Dylann Roof, autor do massacre em Charleston, Estados Unidos, foi preso poucas horas após o ataque (REUTERS/Jason Miczek)
Da Redação
Publicado em 19 de junho de 2015 às 07h54.
O suspeito de cometer um dos piores massacres da história recente dos Estados Unidos, que deixou nove mortos na quarta-feira em uma importante igreja de uma comunidade negra em Charleston, na Carolina do Sul (sudeste dos Estados Unidos), foi preso poucas horas após o ataque.
Dylann Roof, um jovem branco de 21 anos de feições ainda adolescentes, foi preso em Shelby, na Carolina do Norte, a cerca de quatro horas de distância do local do massacre, segundo anunciou o chefe da polícia de Charleston, Gregory Mullen.
O jovem, que se rendeu sem resistência durante uma blitz da polícia, havia passado uma hora com os fiéis de uma das igrejas mais emblemáticas do país, forte símbolo da história da comunidade negra no sul dos Estados Unidos, marcado pela escravidão, movimentos de luta pelos direitos civis e as atuais tensões raciais.
O jovem matou a tiros nove pessoas: três homens e seis mulheres. Segundo meios de comunicação, as vítimas tinham entre 26 e 87 anos e entre elas estava o pastor da igreja, Clementa Pinckney, de 41, uma importante figura da comunidade negra local e senador democrata.
O horror deste crime e o simbolismo do local onde foi cometido marcaram profundamente o tom do discurso desta quinta-feira do presidente Barack Obama, também do Partido Democrata.

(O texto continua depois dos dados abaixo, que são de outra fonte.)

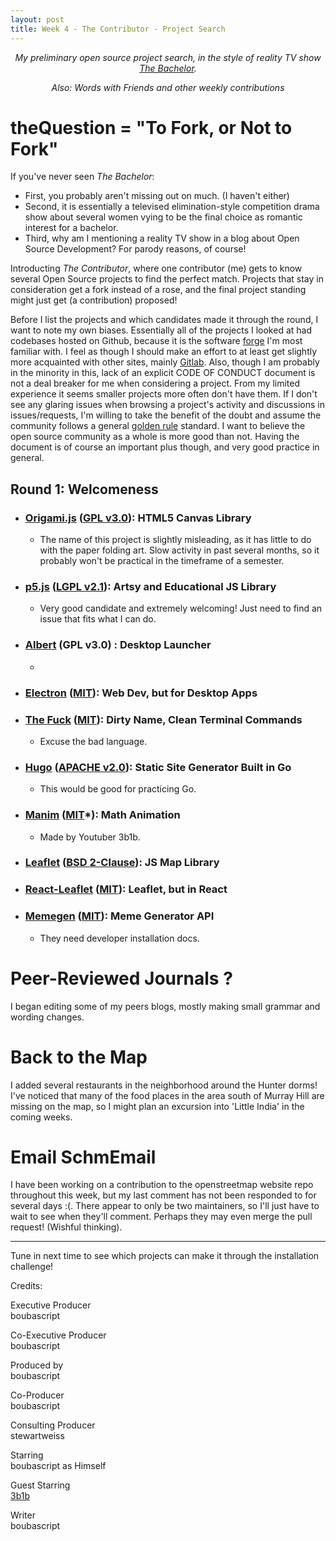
```yaml
---
layout: post
title: Week 4 - The Contributor - Project Search
---
```


<p align="center"> <em> My preliminary open source project search, in the style of reality TV show <a href="https://en.wikipedia.org/wiki/The_Bachelor_(American_TV_series)"> The Bachelor</a>. </em> </p>
<p align="center"> <em> Also: Words with Friends and other weekly contributions </em> </p>

# theQuestion = "To Fork, or Not to Fork"

If you've never seen *The Bachelor*: 
* First, you probably aren't missing out on much. (I haven't either)
* Second, it is essentially a televised elimination-style competition drama show about several women vying to be the final choice as romantic interest for a bachelor. 
* Third, why am I mentioning a reality TV show in a blog about Open Source Development? For parody reasons, of course!

Introducting *The Contributor*, where one contributor (me) gets to know several Open Source projects to find the perfect match. Projects that stay in consideration get a fork instead of a rose, and the final project standing might just get (a contribution) proposed!

Before I list the projects and which candidates made it through the round, I want to note my own biases. Essentially all of the projects I looked at had codebases hosted on Github, because it is the software [forge](https://en.wikipedia.org/wiki/Forge_(software)) I'm most familiar with. I feel as though I should make an effort to at least get slightly more acquainted with other sites, mainly [Gitlab](https://about.gitlab.com/). Also, though I am probably in the minority in this, lack of an explicit CODE OF CONDUCT document is not a deal breaker for me when considering a project. From my limited experience it seems smaller projects more often don't have them. If I don't see any glaring issues when browsing a project's activity and discussions in issues/requests, I'm willing to take the benefit of the doubt and assume the community follows a general [golden rule](https://en.wikipedia.org/wiki/Golden_Rule) standard. I want to believe the open source community as a whole is more good than not.  Having the document is of course an important plus though, and very good practice in general. 


## Round 1: Welcomeness

* ### [Origami.js](https://raphamorim.io/origamijs/) ([GPL v3.0](https://github.com/raphamorim/origami.js/blob/master/COPYING)): HTML5 Canvas Library
  *  The name of this project is slightly misleading, as it has little to do with the paper folding art. Slow activity in past several months, so it probably won't be practical in the timeframe of a semester.
* ### [p5.js](https://p5js.org/) ([LGPL v2.1](https://github.com/processing/p5.js/blob/master/license.txt)): Artsy and Educational JS Library
  * Very good candidate and extremely welcoming! Just need to find an issue that fits what I can do.
* ### [Albert](https://albertlauncher.github.io/) (GPL v3.0) : Desktop Launcher
  * 
* ### [Electron](https://www.electronjs.org/) ([MIT](https://github.com/electron/electron/blob/master/LICENSE)): Web Dev, but for Desktop Apps
* ### [The Fuck](https://github.com/nvbn/thefuck) ([MIT](https://github.com/nvbn/thefuck/blob/master/LICENSE.md)): Dirty Name, Clean Terminal Commands
  * Excuse the bad language.
* ### [Hugo](https://gohugo.io/) ([APACHE v2.0](https://github.com/gohugoio/hugo/blob/master/LICENSE)): Static Site Generator Built in Go
  * This would be good for practicing Go.
* ### [Manim](https://github.com/3b1b/manim) ([MIT](https://github.com/3b1b/manim/blob/master/LICENSE)\*): Math Animation
  * Made by Youtuber 3b1b.
* ### [Leaflet](https://leafletjs.com/) ([BSD 2-Clause](https://github.com/Leaflet/Leaflet/blob/master/LICENSE)): JS Map Library
* ### [React-Leaflet](https://react-leaflet.js.org/) ([MIT](https://github.com/PaulLeCam/react-leaflet/blob/master/LICENSE)): Leaflet, but in React
* ### [Memegen](https://memegen.link/)  ([MIT](https://github.com/jacebrowning/memegen/blob/master/LICENSE.md)): Meme Generator API
  * They need developer installation docs.


# Peer-Reviewed Journals ?

I began editing some of my peers blogs, mostly making small grammar and wording changes.

# Back to the Map

I added several restaurants in the neighborhood around the Hunter dorms! I've noticed that many of the food places in the area south of Murray Hill are missing on the map, so I might plan an excursion into 'Little India' in the coming weeks.

# Email SchmEmail

I have been working on a contribution to the openstreetmap website repo throughout this week, but my last comment has not been responded to for several days :(. There appear to only be two maintainers, so I'll just have to wait to see when they'll comment. Perhaps they may even merge the pull request! (Wishful thinking).

-------

Tune in next time to see which projects can make it through the installation challenge!

Credits:

Executive Producer \
boubascript

Co-Executive Producer \
boubascript

Produced by \
boubascript

Co-Producer \
boubascript

Consulting Producer \
stewartweiss

Starring \
boubascript as Himself

Guest Starring \
[3b1b](https://www.youtube.com/channel/UCYO_jab_esuFRV4b17AJtAw)

Writer \
boubascript
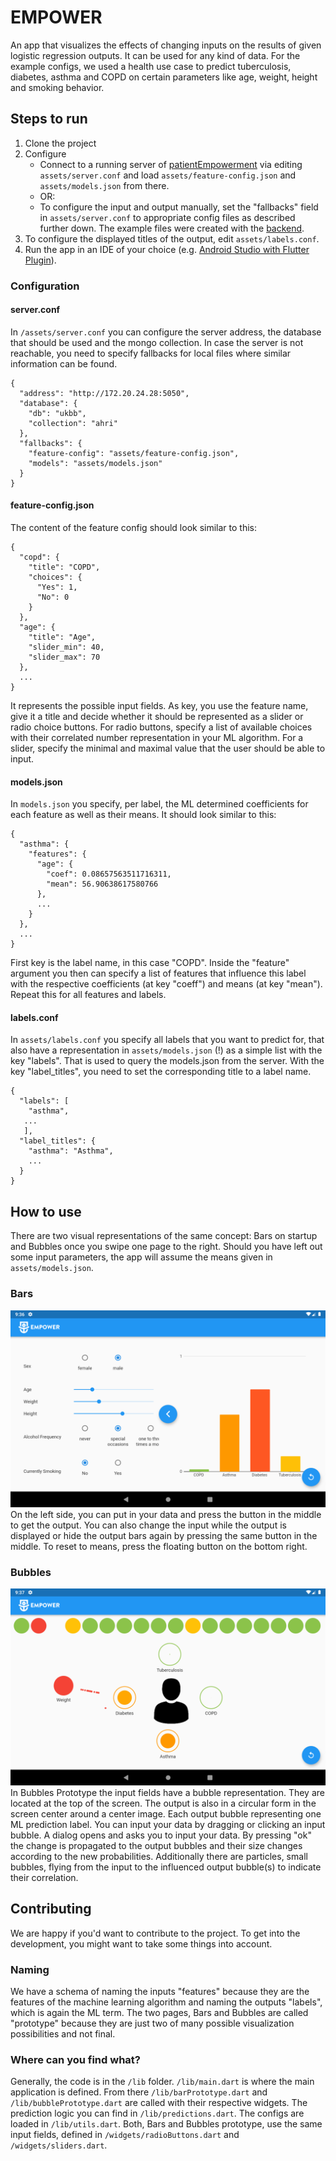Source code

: # EMPOWER

An app that visualizes the effects of changing inputs on the results of given logistic regression outputs.
It can be used for any kind of data. For the example configs, we used a health use case to predict tuberculosis, diabetes, asthma and COPD on certain parameters like age, weight, height and smoking behavior.

## Steps to run
1. Clone the project
2. Configure
    * Connect to a running server of [patientEmpowerment](https://github.com/KBorchar/patientEmpowerment) via editing `assets/server.conf` and load `assets/feature-config.json` and `assets/models.json` from there. 
    * OR:
    * To configure the input and output manually, set the "fallbacks" field in `assets/server.conf` to appropriate config files as described further down.
The example files were created with the [backend](https://github.com/KBorchar/patientEmpowerment).
3. To configure the displayed titles of the output, edit `assets/labels.conf`.
4. Run the app in an IDE of your choice (e.g. [Android Studio with Flutter Plugin](https://androiddvlpr.com/flutter-android-studio/)).

### Configuration
#### server.conf
In `/assets/server.conf` you can configure the server address, the database that should be used and the mongo collection. In case the server is not reachable, you need to specify fallbacks for local files where similar information can be found.
```
{
  "address": "http://172.20.24.28:5050",
  "database": {
    "db": "ukbb",
    "collection": "ahri"
  },
  "fallbacks": {
    "feature-config": "assets/feature-config.json",
    "models": "assets/models.json"
  }
}
```

#### feature-config.json
The content of the feature config should look similar to this:
```
{
  "copd": {
    "title": "COPD",
    "choices": {
      "Yes": 1,
      "No": 0
    }
  },
  "age": {
    "title": "Age",
    "slider_min": 40,
    "slider_max": 70
  },
  ...
}
```
It represents the possible input fields.
As key, you use the feature name, give it a title and decide whether it should be represented as a slider or radio choice buttons. For radio buttons, specify a list of available choices with their correlated number representation in your ML algorithm. For a slider, specify the minimal and maximal value that the user should be able to input.

#### models.json
In `models.json` you specify, per label, the ML determined coefficients for each feature as well as their means. It should look similar to this:
```
{
  "asthma": {
    "features": {
      "age": {
        "coef": 0.08657563511716311, 
        "mean": 56.90638617580766
      },
      ...
    }
  },
  ...
}
```
First key is the label name, in this case "COPD". Inside the "feature" argument you then can specify a list of features that influence this label with the respective coefficients (at key "coeff") and means (at key "mean"). Repeat this for all features and labels.

#### labels.conf
In `assets/labels.conf` you specify all labels that you want to predict for, that also have a representation in `assets/models.json` (!) as a simple list with the key "labels". That is used to query the models.json from the server.
With the key "label_titles", you need to set the corresponding title to a label name.

```
{
  "labels": [
  	"asthma",
   ...
   ],
  "label_titles": {
    "asthma": "Asthma",
    ...
  }
}
```


## How to use
There are two visual representations of the same concept: Bars on startup and Bubbles once you swipe one page to the right.
Should you have left out some input parameters, the app will assume the means given in `assets/models.json`.

### Bars
![Alt text](/assets/bars_prototype.png "Bars Prototype")
On the left side, you can put in your data and press the button in the middle to get the output. You can also change the input while the output is displayed or hide the output bars again by pressing the same button in the middle. To reset to means, press the floating button on the bottom right.

### Bubbles
![Alt text](/assets/bubbles_prototype.png "Bubbles Prototype")
In Bubbles Prototype the input fields have a bubble representation. They are located at the top of the screen. The output is also in a circular form in the screen center around a center image. Each output bubble representing one ML prediction label. You can input your data by dragging or clicking an input bubble. A dialog opens and asks you to input your data. By pressing "ok" the change is propagated to the output bubbles and their size changes according to the new probabilities. Additionally there are particles, small bubbles, flying from the input to the influenced output bubble(s) to indicate their correlation.


## Contributing
We are happy if you'd want to contribute to the project. To get into the development, you might want to take some things into account.
### Naming
We have a schema of naming the inputs "features" because they are the features of the machine learning algorithm and naming the outputs "labels", which is again the ML term.
The two pages, Bars and Bubbles are called "prototype" because they are just two of many possible visualization possibilities and not final.

### Where can you find what?
Generally, the code is in the `/lib` folder. `/lib/main.dart` is where the main application is defined. From there `/lib/barPrototype.dart` and `/lib/bubblePrototype.dart` are called with their respective widgets.
The prediction logic you can find in `/lib/predictions.dart`. The configs are loaded in `/lib/utils.dart`.
Both, Bars and Bubbles prototype, use the same input fields, defined in `/widgets/radioButtons.dart` and `/widgets/sliders.dart`.

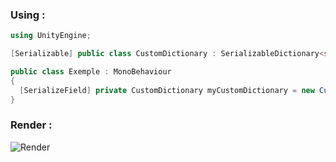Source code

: ### Using : 
```csharp
using UnityEngine;

[Serializable] public class CustomDictionary : SerializableDictionary<string, bool> { }

public class Exemple : MonoBehaviour
{
  [SerializeField] private CustomDictionary myCustomDictionary = new CustomDictionary();
}
```

### Render :
![Render](https://i.ibb.co/cyfwq8m/Dictionary-Drawer.png)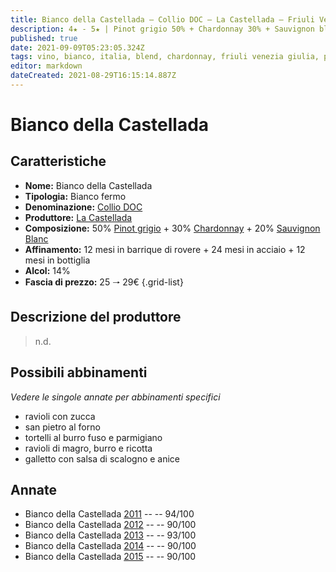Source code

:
 ```yaml
---
title: Bianco della Castellada – Collio DOC – La Castellada – Friuli Venezia Giulia (IT) – 25 🠒 29€
description: 4★ - 5★ | Pinot grigio 50% + Chardonnay 30% + Sauvignon blanc 20% | Ravioli con zucca – San Pietro al forno – Tortelli al burro fuso e parmigiano – Ravioli di magro, burro e ricotta – Galletto con salsa di scalogno e anice
published: true
date: 2021-09-09T05:23:05.324Z
tags: vino, bianco, italia, blend, chardonnay, friuli venezia giulia, pinot grigio, fermo, 5 stelle, 25 🠒 29€, sauvignon blanc, ravioli con zucca, san pietro al forno, tortelli al burro fuso e parmigiano, ravioli di magro burro e ricotta, galletto con salsa di scalogno e anice
editor: markdown
dateCreated: 2021-08-29T16:15:14.887Z
---
```


# Bianco della Castellada

## Caratteristiche
- **Nome:** Bianco della Castellada
- **Tipologia:** Bianco fermo
- **Denominazione:** [Collio DOC](/denominazioni/Italia/Friuli-Venezia-Giulia/DOC/Collio)
- **Produttore:** [La Castellada](/produttori/Italia/Friuli-Venezia-Giulia/La-Castellada) 
- **Composizione:** 50% [Pinot grigio](/vitigni/Italia/bacca-bianca/pinot-grigio) + 30% [Chardonnay](/vitigni/Francia/bacca-bianca/chardonnay) + 20% [Sauvignon Blanc](/vitigni/Francia/bacca-bianca/sauvignon-blanc)
- **Affinamento:** 12 mesi in barrique di rovere + 24 mesi in acciaio + 12 mesi in bottiglia
- **Alcol:** 14%
- **Fascia di prezzo:** 25 🠒 29€
{.grid-list}

## Descrizione del produttore

> n.d.

## Possibili abbinamenti
*Vedere le singole annate per abbinamenti specifici*

- ravioli con zucca 
- san pietro al forno 
- tortelli al burro fuso e parmigiano 
- ravioli di magro, burro e ricotta 
- galletto con salsa di scalogno e anice

## Annate
- Bianco della Castellada [2011](/vini/Italia/Friuli-Venezia-Giulia/La-Castellada/Bianco-della-Castellada/2011) -- <span class="star-5"></span> -- 94/100
- Bianco della Castellada [2012](/vini/Italia/Friuli-Venezia-Giulia/La-Castellada/Bianco-della-Castellada/2012) -- <span class="star-4"></span> -- 90/100
- Bianco della Castellada [2013](/vini/Italia/Friuli-Venezia-Giulia/La-Castellada/Bianco-della-Castellada/2013) -- <span class="star-5"></span> -- 93/100
- Bianco della Castellada [2014](/vini/Italia/Friuli-Venezia-Giulia/La-Castellada/Bianco-della-Castellada/2014) -- <span class="star-4"></span> -- 90/100
- Bianco della Castellada [2015](/vini/Italia/Friuli-Venezia-Giulia/La-Castellada/Bianco-della-Castellada/2015) -- <span class="star-4"></span> -- 90/100


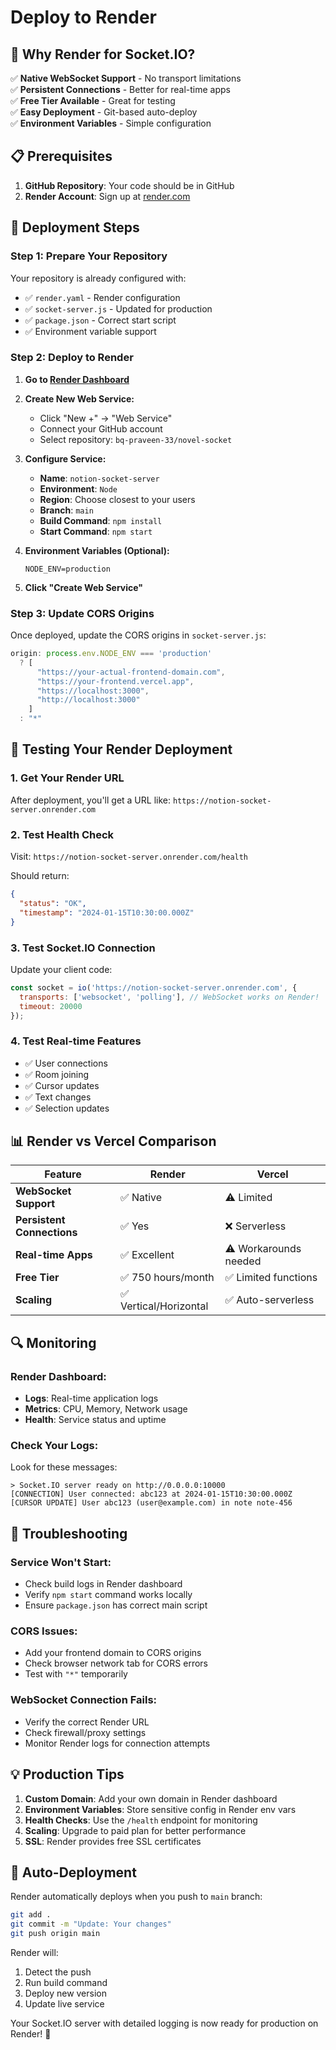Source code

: # Deploy to Render

## 🚀 Why Render for Socket.IO?

✅ **Native WebSocket Support** - No transport limitations  
✅ **Persistent Connections** - Better for real-time apps  
✅ **Free Tier Available** - Great for testing  
✅ **Easy Deployment** - Git-based auto-deploy  
✅ **Environment Variables** - Simple configuration  

## 📋 Prerequisites

1. **GitHub Repository**: Your code should be in GitHub
2. **Render Account**: Sign up at [render.com](https://render.com)

## 🔧 Deployment Steps

### Step 1: Prepare Your Repository

Your repository is already configured with:
- ✅ `render.yaml` - Render configuration
- ✅ `socket-server.js` - Updated for production
- ✅ `package.json` - Correct start script
- ✅ Environment variable support

### Step 2: Deploy to Render

1. **Go to [Render Dashboard](https://dashboard.render.com)**

2. **Create New Web Service:**
   - Click "New +" → "Web Service"
   - Connect your GitHub account
   - Select repository: `bq-praveen-33/novel-socket`

3. **Configure Service:**
   - **Name**: `notion-socket-server`
   - **Environment**: `Node`
   - **Region**: Choose closest to your users
   - **Branch**: `main`
   - **Build Command**: `npm install`
   - **Start Command**: `npm start`

4. **Environment Variables (Optional):**
   ```
   NODE_ENV=production
   ```

5. **Click "Create Web Service"**

### Step 3: Update CORS Origins

Once deployed, update the CORS origins in `socket-server.js`:

```javascript
origin: process.env.NODE_ENV === 'production' 
  ? [
      "https://your-actual-frontend-domain.com",
      "https://your-frontend.vercel.app",
      "https://localhost:3000",
      "http://localhost:3000"
    ]
  : "*"
```

## 🧪 Testing Your Render Deployment

### 1. Get Your Render URL
After deployment, you'll get a URL like:
`https://notion-socket-server.onrender.com`

### 2. Test Health Check
Visit: `https://notion-socket-server.onrender.com/health`

Should return:
```json
{
  "status": "OK",
  "timestamp": "2024-01-15T10:30:00.000Z"
}
```

### 3. Test Socket.IO Connection
Update your client code:

```javascript
const socket = io('https://notion-socket-server.onrender.com', {
  transports: ['websocket', 'polling'], // WebSocket works on Render!
  timeout: 20000
});
```

### 4. Test Real-time Features
- ✅ User connections
- ✅ Room joining
- ✅ Cursor updates
- ✅ Text changes
- ✅ Selection updates

## 📊 Render vs Vercel Comparison

| Feature | Render | Vercel |
|---------|--------|--------|
| **WebSocket Support** | ✅ Native | ⚠️ Limited |
| **Persistent Connections** | ✅ Yes | ❌ Serverless |
| **Real-time Apps** | ✅ Excellent | ⚠️ Workarounds needed |
| **Free Tier** | ✅ 750 hours/month | ✅ Limited functions |
| **Scaling** | ✅ Vertical/Horizontal | ✅ Auto-serverless |

## 🔍 Monitoring

### Render Dashboard:
- **Logs**: Real-time application logs
- **Metrics**: CPU, Memory, Network usage
- **Health**: Service status and uptime

### Check Your Logs:
Look for these messages:
```
> Socket.IO server ready on http://0.0.0.0:10000
[CONNECTION] User connected: abc123 at 2024-01-15T10:30:00.000Z
[CURSOR UPDATE] User abc123 (user@example.com) in note note-456
```

## 🚨 Troubleshooting

### Service Won't Start:
- Check build logs in Render dashboard
- Verify `npm start` command works locally
- Ensure `package.json` has correct main script

### CORS Issues:
- Add your frontend domain to CORS origins
- Check browser network tab for CORS errors
- Test with `"*"` temporarily

### WebSocket Connection Fails:
- Verify the correct Render URL
- Check firewall/proxy settings
- Monitor Render logs for connection attempts

## 💡 Production Tips

1. **Custom Domain**: Add your own domain in Render dashboard
2. **Environment Variables**: Store sensitive config in Render env vars
3. **Health Checks**: Use the `/health` endpoint for monitoring
4. **Scaling**: Upgrade to paid plan for better performance
5. **SSL**: Render provides free SSL certificates

## 🔄 Auto-Deployment

Render automatically deploys when you push to `main` branch:

```bash
git add .
git commit -m "Update: Your changes"
git push origin main
```

Render will:
1. Detect the push
2. Run build command
3. Deploy new version
4. Update live service

Your Socket.IO server with detailed logging is now ready for production on Render! 🎉 
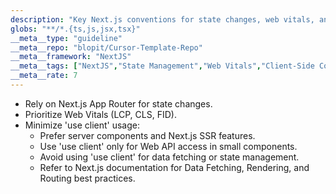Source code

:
 ```yaml
---
description: "Key Next.js conventions for state changes, web vitals, and client-side code usage."
globs: "**/*.{ts,js,jsx,tsx}"
__meta__type: "guideline"
__meta__repo: "blopit/Cursor-Template-Repo"
__meta__framework: "NextJS"
__meta__tags: ["NextJS","State Management","Web Vitals","Client-Side Code","Server Components"]
__meta__rate: 7
---
```

- Rely on Next.js App Router for state changes.
- Prioritize Web Vitals (LCP, CLS, FID).
- Minimize 'use client' usage:
  - Prefer server components and Next.js SSR features.
  - Use 'use client' only for Web API access in small components.
  - Avoid using 'use client' for data fetching or state management.
  - Refer to Next.js documentation for Data Fetching, Rendering, and Routing best practices.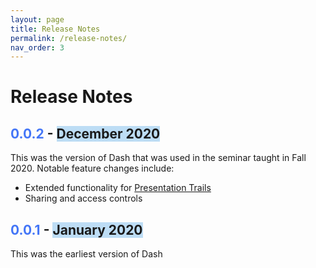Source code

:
 ```yaml
---
layout: page
title: Release Notes
permalink: /release-notes/
nav_order: 3
---
```

# Release Notes
## <span style="color:#4476f7">**0.0.2**</span> - <span style="background:#bdddf5">December 2020</span>
This was the version of Dash that was used in the seminar taught in Fall 2020. Notable feature changes include:
- Extended functionality for [Presentation Trails](../features/presTrails)
- Sharing and access controls

## <span style="color:#4476f7">**0.0.1**</span> - <span style="background:#bdddf5">January 2020</span>
This was the earliest version of Dash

Contendo com dificuldades sua raiva e expressando sua frustração, o presidente americano denunciou "assassinatos sem sentido".
"Devemos admitir o fato de que este tipo de violência não se observa em outros países desenvolvidos", afirmou Obama, novamente pedindo uma maior regulação das armas de fogo nos Estados Unidos.
"Mais uma vez, pessoas inocentes foram assassinadas, em parte, porque alguém que queria lhes fazer mal não teve problemas em ter uma arma em suas mãos", criticou o presidente.
A natureza racista do crime foi imediatamente evocada.
"O fato de que isso tenha ocorrido em uma igreja negra gera, evidentemente, questionamentos sobre uma página sombria da nossa história", acrescentou.
Em seu perfil no Facebook, Dylann Roof aparece com um casaco preto com a estampa da bandeira da África do Sul durante o apartheid, símbolo do segregacionismo, bem como a da antiga Rodésia (atual Zimbábue).
Esses dois regimes são muito admirados nos Estados Unidos pelos grupos que promovem a ideologia de supremacia branca.
O suposto assassino já tinha ao menos duas passagens pela polícia, inclusive por tráfico de drogas.
Referindo-se ao massacre de "crime racista", o chefe de polícia de Charleston, Gregory Mullen, conseguiu mobilizar agentes federais, incluindo o FBI.
A Justiça Federal abriu uma investigação "em paralelo e em cooperação" com as autoridades locais. A designação de crime racista permite a obtenção de recursos federais adicionais.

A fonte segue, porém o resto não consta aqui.